Um den Stoff für die Bühne adaptieren zu können, arbeiteten die Autoren sorgfältig die Charaktere und Handlungsstränge heraus, die die Geschichte vorantrieben. Schönberg sagte über diese Arbeit: “Man muss das Buch einfach lieben. Es ist wie ein Strom – man hat das Gefühl, mit dem Strom ins Meer zu fließen. Als ich das Buch las, hörte ich bereits die Musik.”

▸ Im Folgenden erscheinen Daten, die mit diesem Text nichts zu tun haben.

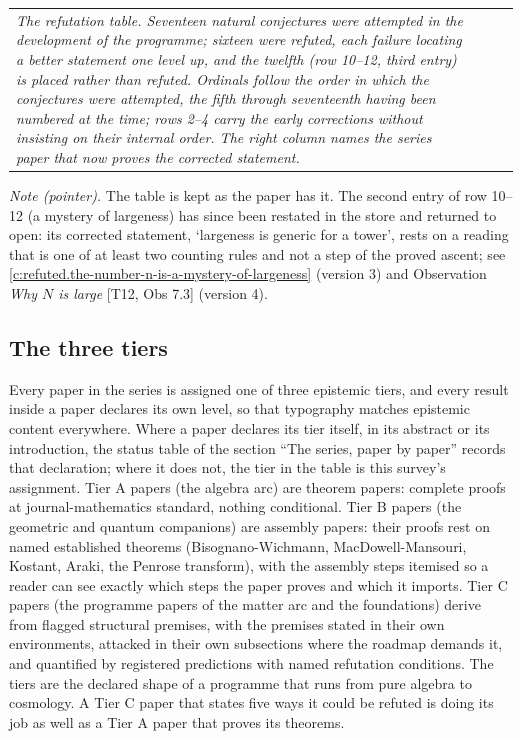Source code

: \documentclass[11pt]{article}
\theoremstyle{definition}
\theoremstyle{plain}
\begin{document}
\begin{longtable}{p{} p{} p{} p{}}
\emph{The refutation table. Seventeen natural conjectures were attempted in the development of the programme; sixteen were refuted, each failure locating a better statement one level up, and the twelfth (row 10--12, third entry) is placed rather than refuted. Ordinals follow the order in which the conjectures were attempted, the fifth through seventeenth having been numbered at the time; rows 2--4 carry the early corrections without insisting on their internal order. The right column names the series paper that now proves the corrected statement.}

\end{longtable}

\emph{Note (pointer).} The table is kept as the paper has it. The second entry of row 10--12 (a mystery of largeness) has since been restated in the store and returned to open: its corrected statement, `largeness is generic for a tower', rests on a reading that is one of at least two counting rules and not a step of the proved ascent; see \ref{c:refuted.the-number-n-is-a-mystery-of-largeness} (version 3) and Observation \emph{Why $N$ is large} [T12, Obs 7.3] (version 4).

\subsection*{The three tiers}
\label{c:note.programme.setting-three-tiers}
Every paper in the series is assigned one of three epistemic tiers, and every result inside a paper declares its own level, so that typography matches epistemic content everywhere. Where a paper declares its tier itself, in its abstract or its introduction, the status table of the section ``The series, paper by paper'' records that declaration; where it does not, the tier in the table is this survey's assignment. Tier A papers (the algebra arc) are theorem papers: complete proofs at journal-mathematics standard, nothing conditional. Tier B papers (the geometric and quantum companions) are assembly papers: their proofs rest on named established theorems (Bisognano-Wichmann, MacDowell-Mansouri, Kostant, Araki, the Penrose transform), with the assembly steps itemised so a reader can see exactly which steps the paper proves and which it imports. Tier C papers (the programme papers of the matter arc and the foundations) derive from flagged structural premises, with the premises stated in their own environments, attacked in their own subsections where the roadmap demands it, and quantified by registered predictions with named refutation conditions. The tiers are the declared shape of a programme that runs from pure algebra to cosmology. A Tier C paper that states five ways it could be refuted is doing its job as well as a Tier A paper that proves its theorems.
\end{document}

Von dem 1980 veröffentlichten Doppelalbum “Les Misérables” wurden eine Viertelmillion Platten verkauft. Boublil und Schönberg legten damit den Grundstein für den Siegeszug der Produktion durch die ganze Welt. Der nächste Schritt auf diesem Weg war eine zweistündige Bühnenshow im Pariser Palais des Sports, die eine halbe Million Zuschauer hatte.
1982 machte Peter Farago, ein junger Regisseur, den englischen Produzenten Cameron Mackintosh auf das Album der beiden Franzosen aufmerksam. Mackintosh hatte sich bereits einen Namen mit der Produktion von Inszenierungen wie “My Fair Lady”, “Oklahoma”, “Oliver!”, “Side By Side”, “Little Shop Of Horrors” und dem internationalen Hit “Cats” gemacht. Unter Insidern galt er als jemand, der sich auch an schwierige Projekte heranwagte.
Überzeugt von Stoff und Musik, bat er den Theaterkritiker James Fenton darum, die englische Version des Stückes gemeinsam mit Boublil und Schönberg zu erarbeiten. Mackintosh verpflichtete Trevor Nunn für die Regie, der durchsetzte, dass John Caird Co-Regisseur wurde und die Premiere von “Les Misérables” im Londoner Barbican Theatre unter der Schirmherrschaft der Royal Shakespeare Company stattfinden solle.
Herbert Kretzmer, der für James Fenton als Librettist kam, kommentierte die Arbeit am Text so: “Woran ich arbeitete konnte man auf keinen Fall eine Übersetzung nennen, … Ein Drittel der Arbeit bestand aus reiner Übersetzung, ein weiteres Drittel war freie Adaption und der andere Teil bestand daraus, komplett neue Songs zu schreiben.”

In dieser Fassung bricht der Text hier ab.